Panel passes Bryan zoning
By ETHAN BUTTERFIELD
Eagle Staff Writer
The Bryan Planning & Zoning Commission on Thursday approved the city’s downtown zoning proposal, which would keep Twin City Mission and other area charities from expanding their facilities.
The commission’s 3-1 vote sends the plan, which has generated controversy because of its potential effect on the mission and other downtown charities, to the City Council for consideration.
Although the 40-year-old mission would not be allowed to expand under the zoning proposal, it would not be forced to move, downtown planner Beth Wilson said.
But the mission is facing a space crunch, executive director Doug Weedon said during Thursday evening’s 3 1/2-hour meeting, where commissioners heard support for and opposition to the zoning plan.
The mission has acquired a block of buildings on Bryan and Parker streets behind its current 6,000-square-foot facility on North Main Street. Officials have even drawn up preliminary plans for a 34,700-square-foot facility on that land, Weedon said.
“We have some tentative plans for a new shelter, which would expand our bed space for our men, women and have a whole new family division,” he said. “Right now we have to split the families. Now the women stay on the women’s side with the kids, and the men stay on the men’s side. It would also contain an expanded kitchen.”
Weedon said the mission is gearing up to start a capital campaign in the next year to raise $5 million for equipment and a new facility. He said he hopes to start applying for grants soon and is optimistic that the mission will raise the funds within a year of the campaign’s start.
The zoning plan divides downtown into three sections: north, south and civic — the area around City Hall at Texas Avenue and 29th Street.

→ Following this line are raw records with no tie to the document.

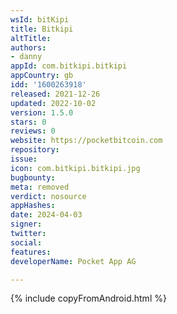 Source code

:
 ```yaml
---
wsId: bitKipi
title: Bitkipi
altTitle: 
authors:
- danny
appId: com.bitkipi.bitkipi
appCountry: gb
idd: '1600263918'
released: 2021-12-26
updated: 2022-10-02
version: 1.5.0
stars: 0
reviews: 0
website: https://pocketbitcoin.com
repository: 
issue: 
icon: com.bitkipi.bitkipi.jpg
bugbounty: 
meta: removed
verdict: nosource
appHashes: 
date: 2024-04-03
signer: 
twitter: 
social: 
features: 
developerName: Pocket App AG

---
```


{% include copyFromAndroid.html %}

The plan would eliminate charities as “permitted uses” in both the north and south sections. Twin City Mission is in the north area.
Bryan Mayor Jay Don Watson said the city is not against the mission and would like to find a good solution for all parties. He said he would support the city helping the mission find a new home outside of downtown to circumvent the current controversy.
“If the council and also the mission were agreeable to that type of solution, I think the city ought to use its resources to help locate this property,” Watson said. “Not saying that we’d buy it, but at least do what we can to help obtain it. Because the mission serves a purpose, and we need to provide that service to the citizens.”
Mission officials are not opposed to moving out of downtown, though they prefer the mission where it is, Weedon said. There is no deal on the table that could facilitate such a move, he said.
Planning & Zoning commissioners Art Hughes, Randy Haynes and Hubert Nelson supported the zoning plan Thursday night, while Richard Rosas voted against it. Commissioners and downtown property owners Mark Conlee and Marvin Walker withdrew from the discussion and vote, while Beverly Benson and chair Kim Casey abstained.
The zoning plan now goes to the City Council for two public hearings, which likely will be scheduled for August and possibly early September, Wilson said.
Weedon said he and mission supporters did not raise a big fuss Thursday because they are preparing to take their case to the City Council.
In January, the last time the plan was up for a vote, Weedon and other mission supporters appealed to the Planning & Zoning Commission. The commission responded by voting down the plan.
“Last time we did the appeal to the Planning & Zoning Commission, and certainly don’t want to undervalue them,” Weedon said. “But we’re looking at saving the thrust of it this time for the City Council, so maybe it won’t come back up again.”